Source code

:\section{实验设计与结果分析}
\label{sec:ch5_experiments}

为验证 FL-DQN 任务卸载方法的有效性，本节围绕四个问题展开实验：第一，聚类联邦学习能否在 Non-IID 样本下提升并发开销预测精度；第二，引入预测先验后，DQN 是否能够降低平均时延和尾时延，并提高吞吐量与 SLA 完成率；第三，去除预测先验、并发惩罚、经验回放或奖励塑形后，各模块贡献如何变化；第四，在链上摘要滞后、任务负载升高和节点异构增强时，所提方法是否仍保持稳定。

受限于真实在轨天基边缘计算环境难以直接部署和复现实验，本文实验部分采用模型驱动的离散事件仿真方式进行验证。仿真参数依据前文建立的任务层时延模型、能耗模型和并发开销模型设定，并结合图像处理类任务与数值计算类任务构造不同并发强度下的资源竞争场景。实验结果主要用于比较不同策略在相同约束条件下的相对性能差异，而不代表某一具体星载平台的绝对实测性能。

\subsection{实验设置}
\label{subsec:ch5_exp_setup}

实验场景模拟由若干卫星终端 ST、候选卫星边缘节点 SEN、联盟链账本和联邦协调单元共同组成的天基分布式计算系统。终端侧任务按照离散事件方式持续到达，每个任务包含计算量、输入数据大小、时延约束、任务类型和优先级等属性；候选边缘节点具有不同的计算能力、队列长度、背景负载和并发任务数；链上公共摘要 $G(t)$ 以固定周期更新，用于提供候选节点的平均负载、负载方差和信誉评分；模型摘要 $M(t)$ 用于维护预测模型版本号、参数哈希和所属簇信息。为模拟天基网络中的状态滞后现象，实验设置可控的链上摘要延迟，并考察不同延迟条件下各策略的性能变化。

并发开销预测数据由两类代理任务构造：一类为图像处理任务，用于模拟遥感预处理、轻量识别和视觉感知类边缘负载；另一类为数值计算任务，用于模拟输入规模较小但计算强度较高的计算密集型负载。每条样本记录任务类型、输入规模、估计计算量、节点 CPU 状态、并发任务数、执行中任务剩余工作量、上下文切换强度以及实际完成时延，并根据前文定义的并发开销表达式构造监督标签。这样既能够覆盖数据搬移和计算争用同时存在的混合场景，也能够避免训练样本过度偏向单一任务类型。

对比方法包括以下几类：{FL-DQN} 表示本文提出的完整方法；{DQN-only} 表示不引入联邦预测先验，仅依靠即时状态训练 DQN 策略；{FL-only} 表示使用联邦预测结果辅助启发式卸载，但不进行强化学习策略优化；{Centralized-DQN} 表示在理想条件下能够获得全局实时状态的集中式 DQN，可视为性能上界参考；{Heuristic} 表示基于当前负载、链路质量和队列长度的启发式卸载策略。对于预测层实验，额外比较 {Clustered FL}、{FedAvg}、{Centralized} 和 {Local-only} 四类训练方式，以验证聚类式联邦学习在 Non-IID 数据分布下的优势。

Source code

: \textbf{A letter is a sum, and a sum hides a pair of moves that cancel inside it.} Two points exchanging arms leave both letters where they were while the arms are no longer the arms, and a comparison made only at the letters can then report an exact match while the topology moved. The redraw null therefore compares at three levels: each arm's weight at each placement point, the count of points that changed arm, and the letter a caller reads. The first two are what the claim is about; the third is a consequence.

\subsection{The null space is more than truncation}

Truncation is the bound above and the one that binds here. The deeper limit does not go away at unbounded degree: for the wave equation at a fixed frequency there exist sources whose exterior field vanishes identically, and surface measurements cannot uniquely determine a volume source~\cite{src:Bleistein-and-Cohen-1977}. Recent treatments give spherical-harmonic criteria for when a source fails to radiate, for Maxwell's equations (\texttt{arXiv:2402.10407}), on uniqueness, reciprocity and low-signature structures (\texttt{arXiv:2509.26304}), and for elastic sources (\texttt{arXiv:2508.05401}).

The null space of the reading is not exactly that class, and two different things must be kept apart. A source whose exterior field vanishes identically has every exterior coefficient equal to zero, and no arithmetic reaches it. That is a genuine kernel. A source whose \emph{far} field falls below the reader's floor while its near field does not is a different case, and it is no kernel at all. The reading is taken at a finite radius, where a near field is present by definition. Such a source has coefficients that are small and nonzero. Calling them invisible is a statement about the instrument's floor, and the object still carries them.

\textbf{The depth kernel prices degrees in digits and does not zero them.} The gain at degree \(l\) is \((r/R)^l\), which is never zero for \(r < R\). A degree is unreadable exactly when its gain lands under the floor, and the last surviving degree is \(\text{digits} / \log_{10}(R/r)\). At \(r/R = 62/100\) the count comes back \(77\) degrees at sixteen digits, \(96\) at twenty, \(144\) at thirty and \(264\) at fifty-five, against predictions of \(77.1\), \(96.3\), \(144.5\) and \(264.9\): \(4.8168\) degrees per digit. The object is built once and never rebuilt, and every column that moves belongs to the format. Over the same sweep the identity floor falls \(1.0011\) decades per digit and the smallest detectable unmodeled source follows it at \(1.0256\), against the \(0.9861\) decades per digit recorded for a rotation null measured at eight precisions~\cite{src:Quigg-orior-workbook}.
=-=-=-=-=
_EXERCISE GOAL:_
Every line above that holds the word "subsection" needs to be copied.

_WRITTEN RESPONSE:_
\subsection{实验设置}
\subsection{The null space is more than truncation}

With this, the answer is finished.